Friday, June 5, 2009

vegetarian, flexatarian, whatever...

What do I call myself, how do I label myself - vegetarian, flexatarian, pseudo vegetarian? What does this matter? Why do I need a label?

I stopped eating meat, foul and fish over 10 years ago - basically I became a vegetarian. I was always a picky eater. As a teenager meal time was always a bit difficult depending on the latest fad food idea I was going through. I never particularly liked meat. I ate it because it was served to me and I had to. When I went to college I had the ability to decide for myself what I wanted to eat. For years I danced with the idea of being a vegetarian. Much of the dance back towards the meat was due to difficulties in finding good vegetarian food in western New York and convenience.

When I finally stopped the dance it was mainly under the guise that it was healthier not to eat meat. As with many vegetarians once you become vegetarian you start to read & learn more. Your reasons become more ethical than health based. My reasons to date are both ethical and health based. I am an animal lover and truly believe it is healthier not to eat animal products. (I believe eliminating dairy is one of the healthiest things to do - however I LOVE CHEESE and need some vices.)
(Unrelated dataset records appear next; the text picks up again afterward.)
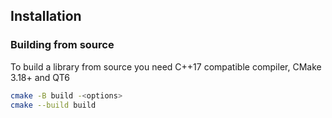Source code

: ## Installation
### Building from source
To build a library from source you need C++17 compatible compiler, CMake 3.18+ and QT6
```bash
cmake -B build -<options>
cmake --build build
```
About 8 years ago I was going out to lunch with clients in Manhattan. In many instances my dietary choices would become a topic of conversation at lunch, much to my disappointment and avoidance techniques. Many NYC restaurants are extremely open and accommodating to vegetarians. Unfortunately, I have found that French style restaurants are typically the least accommodating and many of my clients at that time would choose French restaurants for meals. The menu rarely had a vegetarian entree on the menu. I would need to ask the server if they would make a vegetarian dish. The resulting meal was usually an extremely boring vegetable plate. The frustrating part of this experience was that my food preferences were brought to the attention of my clients and then it was inevitable that a conversation would start - can we say NOT FUN. After a number of these undesirable experiences I caved and decide I would order fish dishes. I could justify the fish in my mind because it wasn't on a farm, in a small cage, being tortured. I would have a couple bites of the fish, eat the sides and no one knew the better. But I did, and my body did (and my body rebelled). I did this for a year or two and decided to stop the fish again.

A couple years ago I decided to occasionally (maybe once a month) eat fish. I am not sure what made me decide to do this. I have struggled with this and struggle with this decision each time I choose to eat fish. I can eat it as long as it doesn't look like fish or look like flesh. I struggle with the fact that I am eating another living creature. It was killed to be eaten by me or some other person. Sometimes I can simply get past this because the King Tuna Roll TASTES SO GOOD! My body still does not like it when I choose to have fish - it rebels the next day.

I struggle with what do I now label myself. I am a vegetarian that occasionally eats fish. So does that make me a hypocrite, how can I say I am a vegetarian when I eat fish. How do I explain to people when they invite us over for dinner that I only occasionally eat fish when "it feels right." it could feel right at 4pm when I buy the tuna but by 7pm when I go to cook it I cant. Does it matter? Why do we need the labels? Why do we have to complicate life and put people into categories. We limit our experiences with people by creating images of who they are and limit our own experiences by trying to fit into this mold that we say we are. If we can just stop and pause, just be who we are without this idea of who we were, who we are suppose to be life could be so much sweeter.